Huet en Pierson beseffen dat deze breuk met het oude geloof onvermijdelijk is, maar zijn er diep van overtuigd dat het oude – autoriteitsgevoelige of piëtistische – geloof ergens mooier, (in zijn soort) overtuigender en zeer zeker krachtiger was dan wat men nu zelf te bieden heeft. Zoals Huet het – vanuit een basaal meer esthetisch gevormd perspectief – formuleert is de ‘voorname’ fout van Piersons boek dat het door te breken met de big mysteries van ons bestaan, lijdt aan een zekere platheid. De ervaring van een gemis, zich uitend in de verwerping van elke goddelijke openbaring, tekent zowel de kritiek van Busken Huet als Piersons poging om (vanuit een veel sterkere ethische impuls dan bij Huet) zijn beginselen onder dit nieuwe gesternte te formuleren. Dit besef verklaart ook – psychologisch gezien – Piersons harde kritiek op de ‘bleke’, ‘teeringachtige’ vorm van het hedendaagse protestantse modernisme, een kritiek die hij in een veel mildere vorm terugkreeg op zijn eigen ontwerp van Busken Huet.

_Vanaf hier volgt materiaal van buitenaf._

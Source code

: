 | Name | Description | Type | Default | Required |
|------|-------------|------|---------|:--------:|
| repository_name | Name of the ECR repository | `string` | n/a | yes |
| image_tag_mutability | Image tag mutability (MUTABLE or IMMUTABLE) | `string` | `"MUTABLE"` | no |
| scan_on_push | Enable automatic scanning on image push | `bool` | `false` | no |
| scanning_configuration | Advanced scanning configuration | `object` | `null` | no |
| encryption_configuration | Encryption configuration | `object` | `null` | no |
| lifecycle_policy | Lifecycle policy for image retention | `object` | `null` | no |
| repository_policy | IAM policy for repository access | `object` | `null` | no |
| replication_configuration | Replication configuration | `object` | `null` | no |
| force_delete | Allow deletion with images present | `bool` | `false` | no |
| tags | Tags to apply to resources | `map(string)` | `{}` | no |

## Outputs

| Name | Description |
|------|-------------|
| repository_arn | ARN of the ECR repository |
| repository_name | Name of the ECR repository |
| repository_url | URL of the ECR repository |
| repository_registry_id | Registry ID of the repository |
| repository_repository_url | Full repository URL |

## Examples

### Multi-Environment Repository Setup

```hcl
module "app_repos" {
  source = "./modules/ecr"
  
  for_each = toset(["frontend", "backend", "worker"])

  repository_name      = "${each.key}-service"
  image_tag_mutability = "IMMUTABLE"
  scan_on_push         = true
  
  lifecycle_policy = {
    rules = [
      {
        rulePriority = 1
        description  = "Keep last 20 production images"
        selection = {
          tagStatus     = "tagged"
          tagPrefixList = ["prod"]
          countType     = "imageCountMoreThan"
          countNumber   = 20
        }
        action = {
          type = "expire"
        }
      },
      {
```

Allard Piersons monografie Eene Levensbeschouwing uit 1875 is een mijlpaal in de Nederlandse intellectuele geschiedenis. Pierson presenteert hier een ethiek op niet-religieuze grondslag. Tegenover het christendom plaatst hij een humanisme dat op grond van een realistische analyse van de feiten naar oplossingen zoekt en aan een betere wereld wil bijdragen. Daarbij kiest hij een historiserende insteek: de nieuwe, humanistische idealen zijn ontstaan op grond van religieuze idealen zoals die vooral ontwikkeld zijn in de westerse, christelijke geschiedenis. Om het ideaal van wereldverbetering te realiseren zijn bepaalde karaktereigenschappen noodzakelijk (Pierson besteedt maar heel weinig aandacht aan instituties). Nodig zijn een grote mate aan sensibiliteit voor het kwade in de wereld, een wetenschappelijk geschoolde oordeelskracht om de problemen te analyseren, de verbeeldingskracht om tot idealen en oplossingen te komen en de wilskracht om deze door te zetten. Piersons positie is een eminent moderne, in die zin dat hij de pluraliteit aan levensbeschouwingen honoreert en een sterk op de individuele verantwoordelijkheid en persoonlijkheid gerichte opvatting huldigt, die ervan uitgaat dat alleen door menselijke inspanning een betere wereld te realiseren is.